Haitian-American Surgeon Leads Efforts for New Health Care Infrastructure in Haiti
LOS ANGELES – Los Angeles-based pediatric surgeon, Henri Ford, MD, will return Tuesday to Port-au-Prince, Haiti, for the ninth time since the 7.0 magnitude earthquake rocked his native country one year ago.
Since the disaster—which literally struck close to home for Ford, who grew up a few miles from the earthquake’s epicenter—he has led efforts to create the first real health care infrastructure and trauma system in the country, working closely with the Haitian Ministry of Health, Project Medishare and the Interim Commission for Haiti’s Reconstruction (CIRH) co-chaired by President Clinton and Haitian Prime Minister Bellerive.
As a board member of Project Medishare—a non-government organization based in Haiti, established solely for the sake of Haiti—he helped establish the first and only functioning trauma critical care facility in Haiti at Hospital Bernard Mevs in Port-au-Prince.
Four days after the earthquake hit, Dr. Ford arrived in Port-au-Prince as a member of the medical relief team deployed by the U.S. Department of Health and Human Services. He immediately operated on a six-year-old boy with a crushed abdomen, then worked with his team to set up an emergency field hospital next to a soccer field, just one mile from where he and his eight siblings grew up. After securing medical equipment, recruiting staff and working to create a much-needed trauma system, he grabbed a megaphone and marched through town letting people know help was available.

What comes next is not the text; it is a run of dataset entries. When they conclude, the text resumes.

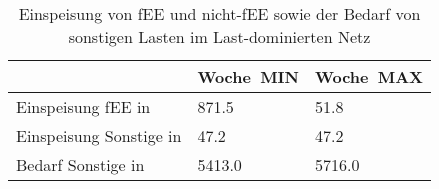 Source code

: {
\renewcommand{\arraystretch}{1.2}%
\begin{table}[H]
	\begin{center}
		\caption{Einspeisung von fEE und nicht-fEE sowie der Bedarf von sonstigen Lasten im Last-dominierten Netz}
		\begin{tabu} to 0.7\textwidth {X[2] X[1, r] X[1, r]}
			\toprule
											  & Woche~MIN      & Woche~MAX      \\ \midrule
			Einspeisung fEE in \si{\mwh}      & \num{871.5}  & \num{51.8}   \\
			Einspeisung Sonstige in \si{\mwh} & \num{47.2}   & \num{47.2}   \\
			Bedarf Sonstige  in \si{\mwh}     & \num{5413.0} & \num{5716.0} \\ \bottomrule
		\end{tabu}
		\label{tab:load_dominated_char}
	\end{center}
	\vspace{-3mm}%
\end{table}
} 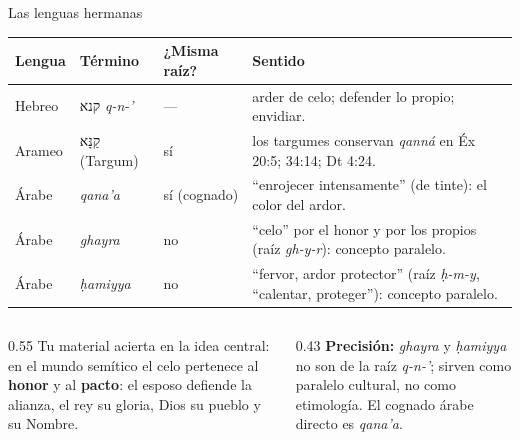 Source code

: \documentclass[hyperref={bookmarks=false},aspectratio=169]{beamer}
\newcommand{\heb}[1]{\mbox{\foreignlanguage{hebrew}{#1}}}
\newcommand{\destacar}[1]{\textbf{\textcolor{azul}{#1}}}
\newcommand{\precision}[1]{{\footnotesize\color{gris}\textbf{Precisión:} #1}}
\begin{document}
\begin{frame}{Las lenguas hermanas}
\scriptsize\renewcommand{\arraystretch}{1.18}
\begin{tabular}{@{}>{\RaggedRight\arraybackslash}p{1.5cm}>{\RaggedRight\arraybackslash}p{2.9cm}>{\RaggedRight\arraybackslash}p{2.0cm}>{\RaggedRight\arraybackslash}p{5.4cm}@{}}
\toprule
\textbf{Lengua} & \textbf{Término} & \textbf{¿Misma raíz?} & \textbf{Sentido} \\ \midrule
Hebreo & \heb{קנא} \emph{q-n-'} & --- & arder de celo; defender lo propio; envidiar. \\
Arameo & \heb{קַנָּא} (Targum) & sí & los targumes conservan \emph{qanná} en Éx 20:5; 34:14; Dt 4:24. \\
Árabe & \emph{qana'a} & sí (cognado) & ``enrojecer intensamente'' (de tinte): el color del ardor. \\
Árabe & \emph{ghayra} & no & ``celo'' por el honor y por los propios (raíz \emph{gh-y-r}): concepto paralelo. \\
Árabe & \emph{ḥamiyya} & no & ``fervor, ardor protector'' (raíz \emph{ḥ-m-y}, ``calentar, proteger''): concepto paralelo. \\
\bottomrule
\end{tabular}\par\medskip
\begin{columns}[t,onlytextwidth]
\begin{column}{0.55\textwidth}\small
Tu material acierta en la idea central: en el mundo semítico el celo pertenece al \destacar{honor} y al \destacar{pacto}: el esposo defiende la alianza, el rey su gloria, Dios su pueblo y su Nombre.
\end{column}
\begin{column}{0.43\textwidth}
\precision{\emph{ghayra} y \emph{ḥamiyya} no son de la raíz \emph{q-n-'}; sirven como paralelo cultural, no como etimología. El cognado árabe directo es \emph{qana'a}.}
\end{column}
\end{columns}
\end{frame}
\end{document}
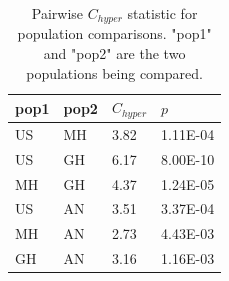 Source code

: \documentclass[9pt,twocolumn,twoside,lineno]{biorxiv}
\begin{document}
\begin{table}[h!]

\centering
\begin{tabular}{@{}llll@{}}
\toprule
pop1 & pop2 & $C_{hyper}$   & $p$  \\ \midrule
US   & MH   & 3.82 & 1.11E-04 \\
US   & GH   & 6.17 & 8.00E-10 \\
MH   & GH   & 4.37 & 1.24E-05 \\
US   & AN   & 3.51 & 3.37E-04 \\
MH   & AN   & 2.73 & 4.43E-03 \\
GH   & AN   & 3.16 & 1.16E-03 \\ \bottomrule
\end{tabular}
\label{tab:C_hyper}
\caption{Pairwise $C_{hyper}$ statistic for population comparisons. "pop1" and "pop2" are the two populations being compared.}
\end{table}

\clearpage
\end{document}
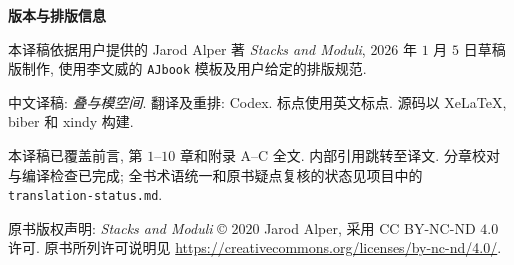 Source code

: \vspace*{\fill}
\begingroup
\small
\setlength{\parindent}{0pt}
\setlength{\parskip}{0.8em}
{\large\bfseries\heiti 版本与排版信息}\par
本译稿依据用户提供的 Jarod Alper 著 \textit{Stacks and Moduli}, $2026$ 年 $1$ 月 $5$ 日草稿版制作, 使用李文威的 \texttt{AJbook} 模板及用户给定的排版规范.

中文译稿: \textit{叠与模空间}. 翻译及重排: Codex. 标点使用英文标点. 源码以 XeLaTeX, biber 和 xindy 构建.

本译稿已覆盖前言, 第 $1$--$10$ 章和附录 A--C 全文. 内部引用跳转至译文. 分章校对与编译检查已完成; 全书术语统一和原书疑点复核的状态见项目中的 \texttt{translation-status.md}.

原书版权声明: \textit{Stacks and Moduli} © $2020$ Jarod Alper, 采用 CC BY-NC-ND $4.0$ 许可. 原书所列许可说明见 \url{https://creativecommons.org/licenses/by-nc-nd/4.0/}.
\endgroup
\vspace*{2em}
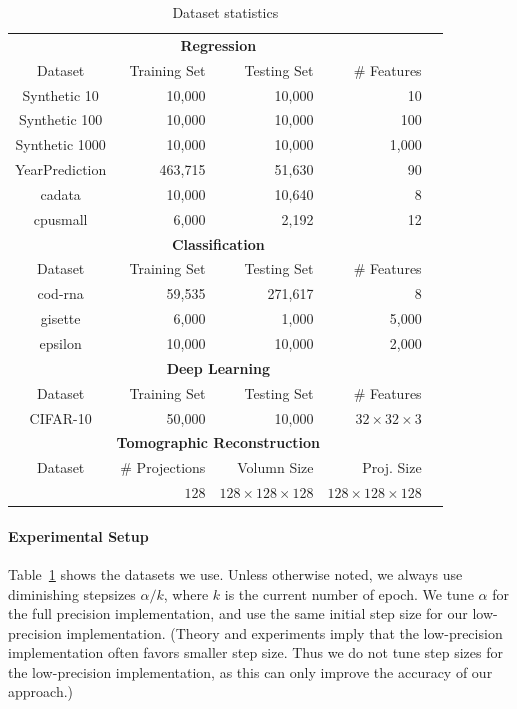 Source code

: \documentclass{article}
\begin{document}
\begin{table}[t]
\small
\centering
\begin{tabular}{crrrr}
\hline
\multicolumn{4}{c}{\bf Regression}\\
Dataset           & Training Set & Testing Set & \# Features  \\
\hline
Synthetic 10   & 10,000        & 10,000       & 10               \\
Synthetic 100  & 10,000        & 10,000       & 100              \\
Synthetic 1000 & 10,000        & 10,000       & 1,000           \\
YearPrediction & 463,715       & 51,630       & 90                  \\
cadata         & 10,000        & 10,640       & 8                   \\
cpusmall       & 6,000         & 2,192        & 12     \\
\hline
\hline
\multicolumn{4}{c}{\bf Classification}\\
Dataset           & Training Set & Testing Set & \# Features \\
\hline
cod-rna        & 59,535        & 271,617      & 8    \\
gisette        & 6,000         & 1,000        & 5,000  \\  
epsilon        & 10,000        & 10,000       & 2,000\\  
\hline
\hline
\multicolumn{4}{c}{\bf Deep Learning}\\
Dataset           & Training Set & Testing Set & \# Features \\
\hline
CIFAR-10        & 50,000        & 10,000      &$32\times 32\times 3$     \\
\hline
\hline
\multicolumn{4}{c}{\bf Tomographic Reconstruction}\\
Dataset           & \# Projections & Volumn Size & Proj. Size \\
\hline
                  & $128$            & $128\times 128\times 128$      & $128\times 128\times 128$     \\
\hline
\end{tabular}
\caption{Dataset statistics}
\label{table:dataset}
\end{table}

\paragraph{Experimental Setup} 
Table~\ref{table:dataset} shows the 
datasets we use. 
Unless otherwise noted, we always
use diminishing stepsizes $\alpha/k$,
where $k$ is the current number of
epoch. We tune 
$\alpha$ for the full precision
implementation, and use the
same initial step size for 
our low-precision 
implementation. (Theory and
experiments imply that the low-precision
implementation often favors smaller step size. 
Thus we do not tune step sizes for the low-precision 
implementation, as this can only improve the accuracy of our approach.) 
\end{document}
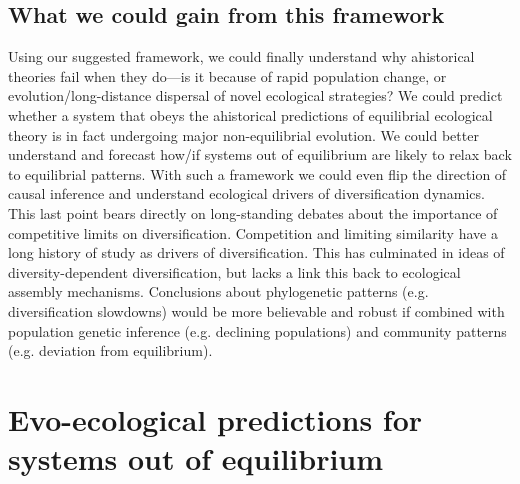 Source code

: \documentclass[12pt]{article}
\providecommand{\DIFdelend}{} %
\begin{document}
\DIFdelend %
\subsection{What we could gain from this framework}

Using our suggested framework, we could finally understand why ahistorical theories fail when
they do---is it because of rapid population change, or
evolution/long-distance dispersal of novel ecological strategies? We
could predict whether a system that obeys the ahistorical predictions
of equilibrial ecological theory is in fact undergoing major
non-equilibrial evolution. We could better understand and forecast
how/if systems out of equilibrium are likely to relax back to
equilibrial patterns. With such a framework we could even flip the
direction of causal inference and understand ecological drivers of
diversification dynamics. This last point bears directly on
long-standing  debates about the importance of competitive
limits on diversification. Competition and limiting similarity have a
long history of study as drivers of diversification. This has
culminated in ideas of diversity-dependent
diversification\citep{Etienne2012-ky, Rabosky2013-gk, Rabosky2008-bs}, but lacks a
 link this back to ecological assembly
mechanisms. Conclusions about phylogenetic patterns (e.g. diversification
slowdowns) would be more believable and robust if combined with
population genetic inference (e.g. declining populations) and
community patterns (e.g.  deviation from equilibrium).

\section{Evo-ecological predictions for systems out of equilibrium} \label{sec:pred}
\end{document}
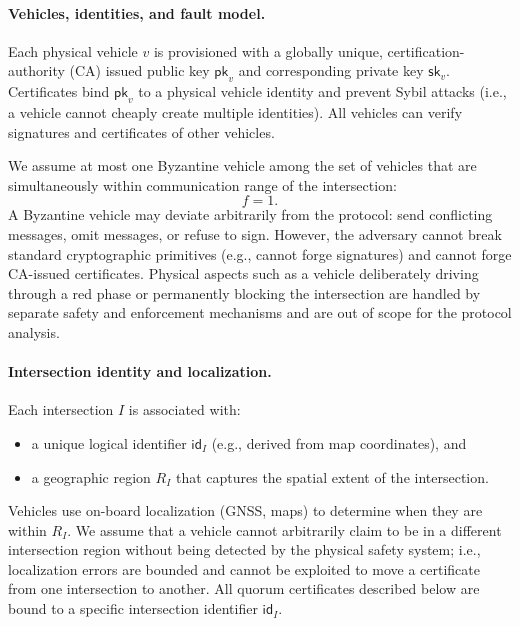 \documentclass[fleqn,10pt]{olplainarticle}
\begin{document}
\paragraph{Vehicles, identities, and fault model.}
Each physical vehicle $v$ is provisioned with a globally unique, certification-authority (CA) issued public key $\mathsf{pk}_v$ and corresponding private key $\mathsf{sk}_v$. Certificates bind $\mathsf{pk}_v$ to a physical vehicle identity and prevent Sybil attacks (i.e., a vehicle cannot cheaply create multiple identities). All vehicles can verify signatures and certificates of other vehicles.

We assume at most one Byzantine vehicle among the set of vehicles that are simultaneously within communication range of the intersection:
\[
  f = 1.
\]
A Byzantine vehicle may deviate arbitrarily from the protocol: send conflicting messages, omit messages, or refuse to sign. However, the adversary cannot break standard cryptographic primitives (e.g., cannot forge signatures) and cannot forge CA-issued certificates. Physical aspects such as a vehicle deliberately driving through a red phase or permanently blocking the intersection are handled by separate safety and enforcement mechanisms and are out of scope for the protocol analysis.

\paragraph{Intersection identity and localization.}
Each intersection $I$ is associated with:
\begin{itemize}
  \item a unique logical identifier $\mathsf{id}_I$ (e.g., derived from map coordinates), and
  \item a geographic region $R_I$ that captures the spatial extent of the intersection.
\end{itemize}
Vehicles use on-board localization (GNSS, maps) to determine when they are within $R_I$. We assume that a vehicle cannot arbitrarily claim to be in a different intersection region without being detected by the physical safety system; i.e., localization errors are bounded and cannot be exploited to move a certificate from one intersection to another. All quorum certificates described below are bound to a specific intersection identifier $\mathsf{id}_I$.
\end{document}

More than 230,000 Haitians died in the disaster, due in large part to the country’s poor medical system, marginal surgical capabilities and no critical care system. With 300,000 injured, 1.5 million homeless and the danger of aftershock, weather and disease, creating a health care infrastructure was crucial. As a native and pediatric surgeon with expertise in trauma and surgical infection, Dr. Ford was a natural partner for the effort.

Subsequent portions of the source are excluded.